Tech + Health

Fight Seasonal Affective Disorder With This New Tracker

11.07.14 6:30 PM ET

By K. Aleisha Fetters for Life by DailyBurn

In case you haven’t noticed, the sun is setting at 6 p.m., people. Daylight savings time has come and gone. And our gripes about the lack of light in our lives are not without merit — humans truly are solar powered. 

“We were meant to get daylight, and it is only an accident and byproduct of modern life — sitting at computers indoors all day — that so many people don’t get daylight at all,” says Jacqueline Olds, M.D., associate clinical professor of psychiatry at Harvard Medical School. “Bright light is what keeps our circadian rhythms in good order.” And our circadian rhythms are something we want to keep on track — they affect body temperature, digestion, alertness, sleep patterns and mood, she says.

Unfortunately, many of us don’t get enough bright light to keep our circadian rhythms stable — especially in higher latitude countries, like the U.S., where the days get short come winter.
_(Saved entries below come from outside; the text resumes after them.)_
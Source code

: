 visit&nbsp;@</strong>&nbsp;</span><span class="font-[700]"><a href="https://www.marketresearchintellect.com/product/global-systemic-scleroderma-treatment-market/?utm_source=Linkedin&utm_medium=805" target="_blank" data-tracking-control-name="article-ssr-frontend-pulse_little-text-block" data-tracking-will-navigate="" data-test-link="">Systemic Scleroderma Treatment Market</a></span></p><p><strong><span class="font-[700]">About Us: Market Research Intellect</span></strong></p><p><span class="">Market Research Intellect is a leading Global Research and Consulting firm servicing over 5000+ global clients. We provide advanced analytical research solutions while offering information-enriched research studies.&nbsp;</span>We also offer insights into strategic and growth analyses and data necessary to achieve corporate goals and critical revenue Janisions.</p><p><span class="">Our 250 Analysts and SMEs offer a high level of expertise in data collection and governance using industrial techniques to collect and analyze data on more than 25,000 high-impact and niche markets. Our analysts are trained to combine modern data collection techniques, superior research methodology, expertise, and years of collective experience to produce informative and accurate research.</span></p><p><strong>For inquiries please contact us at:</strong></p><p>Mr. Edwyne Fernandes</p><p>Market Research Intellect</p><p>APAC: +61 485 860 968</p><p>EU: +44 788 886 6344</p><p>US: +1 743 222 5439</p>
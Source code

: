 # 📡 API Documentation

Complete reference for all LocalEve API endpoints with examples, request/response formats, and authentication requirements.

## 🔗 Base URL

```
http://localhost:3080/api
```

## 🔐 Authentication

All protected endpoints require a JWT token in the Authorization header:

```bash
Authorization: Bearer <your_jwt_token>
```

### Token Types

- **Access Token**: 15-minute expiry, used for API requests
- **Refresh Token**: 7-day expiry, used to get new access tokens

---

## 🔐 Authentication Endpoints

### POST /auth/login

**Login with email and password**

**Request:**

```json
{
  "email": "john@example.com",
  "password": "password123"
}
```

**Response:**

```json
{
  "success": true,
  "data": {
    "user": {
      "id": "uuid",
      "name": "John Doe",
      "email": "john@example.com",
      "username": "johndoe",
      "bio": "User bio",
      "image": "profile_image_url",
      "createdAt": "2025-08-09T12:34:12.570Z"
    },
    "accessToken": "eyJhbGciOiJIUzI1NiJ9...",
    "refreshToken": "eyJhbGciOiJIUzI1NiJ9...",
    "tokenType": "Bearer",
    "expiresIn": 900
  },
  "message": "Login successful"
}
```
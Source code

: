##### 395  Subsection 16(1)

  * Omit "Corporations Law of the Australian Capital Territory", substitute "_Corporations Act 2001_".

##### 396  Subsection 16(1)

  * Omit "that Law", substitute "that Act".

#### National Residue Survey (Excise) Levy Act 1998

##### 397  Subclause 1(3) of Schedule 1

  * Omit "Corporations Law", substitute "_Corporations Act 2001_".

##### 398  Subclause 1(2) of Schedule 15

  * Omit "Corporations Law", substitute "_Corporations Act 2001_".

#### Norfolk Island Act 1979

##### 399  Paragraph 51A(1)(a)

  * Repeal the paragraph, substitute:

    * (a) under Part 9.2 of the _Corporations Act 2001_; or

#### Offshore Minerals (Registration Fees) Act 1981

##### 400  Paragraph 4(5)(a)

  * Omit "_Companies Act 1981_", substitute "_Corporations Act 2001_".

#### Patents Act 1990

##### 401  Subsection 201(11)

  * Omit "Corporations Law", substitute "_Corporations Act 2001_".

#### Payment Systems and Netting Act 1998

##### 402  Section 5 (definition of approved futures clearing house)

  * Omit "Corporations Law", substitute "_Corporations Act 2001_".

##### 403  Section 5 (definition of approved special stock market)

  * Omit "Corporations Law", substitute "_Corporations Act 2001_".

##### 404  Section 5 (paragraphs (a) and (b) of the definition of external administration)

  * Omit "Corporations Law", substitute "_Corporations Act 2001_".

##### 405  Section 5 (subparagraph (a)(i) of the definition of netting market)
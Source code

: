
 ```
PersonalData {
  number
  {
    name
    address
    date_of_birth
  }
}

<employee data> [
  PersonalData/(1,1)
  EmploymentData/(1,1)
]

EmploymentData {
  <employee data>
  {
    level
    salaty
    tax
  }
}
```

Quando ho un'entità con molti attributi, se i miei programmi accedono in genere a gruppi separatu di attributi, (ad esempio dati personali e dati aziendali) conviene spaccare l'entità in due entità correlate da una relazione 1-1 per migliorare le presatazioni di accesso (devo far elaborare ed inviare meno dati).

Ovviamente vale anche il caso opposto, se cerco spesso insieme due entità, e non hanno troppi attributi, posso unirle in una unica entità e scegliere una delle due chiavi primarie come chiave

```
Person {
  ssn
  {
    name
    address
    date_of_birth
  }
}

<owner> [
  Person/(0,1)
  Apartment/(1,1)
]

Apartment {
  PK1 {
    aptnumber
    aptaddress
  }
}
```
Enter, restless nights, sluggish days and seasonal affective disorder (SAD), which hits about one in 10 Americans each winter, according to a study by the National Institutes of Health. Meanwhile, the less severe “winter blues” affects another two in 10 people, according to Richard Schwartz, M.D., associate clinical professor of psychiatry at Harvard Medical School.

Can a Tracker Fight Seasonal Affective Disorder?

One treatment for SAD involves increasing your light exposure — but it can be difficult to tell how much you’re getting each day. So this fall, Schwartz, Olds and the other scientists behind GoodLux Technology, released the first light-tracking wearable device for consumers. Called SunSprite, the tiny Bluetooth-enabled gadget (which is selling for $149) fastens onto your clothes and detects any broad-spectrum white light that hits it and, thus, you.

For people with SAD, or a bad case of the winter blues, doctors might prescribe a certain amount of light exposure. The “gold standard” dose is 30 minutes of 10,000 lux light, one hour of 5,000 lux light or two hours of 2,500 lux light. (Note: “Lux” is a universal unit of light intensity.) To put that into perspective, indoor lighting is about 100 lux, while a bright, sunny day can hit 50,000 lux or more. However, an overcast sky (like you see often during the winter) usually ranks at only 1,000 lux or lower.

To track your light exposure and progress, simply take a peek at the 10 LED lights attached to the face of the device. Each light represents 10 percent of your daily bright light goal. Light up seven and you’re 70 percent of the way there.

Here’s the catch: If you are going to hit your bright-light goals this winter, you will most likely also need to purchase a light therapy box, an indoor device that mimics the effects of outdoor light, according to Olds and Schwartz. Luckily, the SunSprite can track light exposure from one of these boxes, too, so you can still use it to keep track of your daily exposure as you battle away the blues.

Worried about skin cancer from all that sun exposure? The SunSprite has a UV sensor, which warns you when the rays get intense enough to cause sunburn. (A distinct possibility if you’re going skiing sans sunscreen). Bonus: Simply wearing the solar-powered tracker charges it, so you’ll never have to fiddle with cords or worry about your device dying mid-day.

You can also sync the gadget to its iOS companion app to check out real-time data such as how much light you’ve gotten and at what times, how much more light you need, and the intensity of the light you’re basking in at that exact moment. Plus, if you enter your desired bed time and waking time into the app, it will recommend when some darkness might help ease you into a good night’s sleep.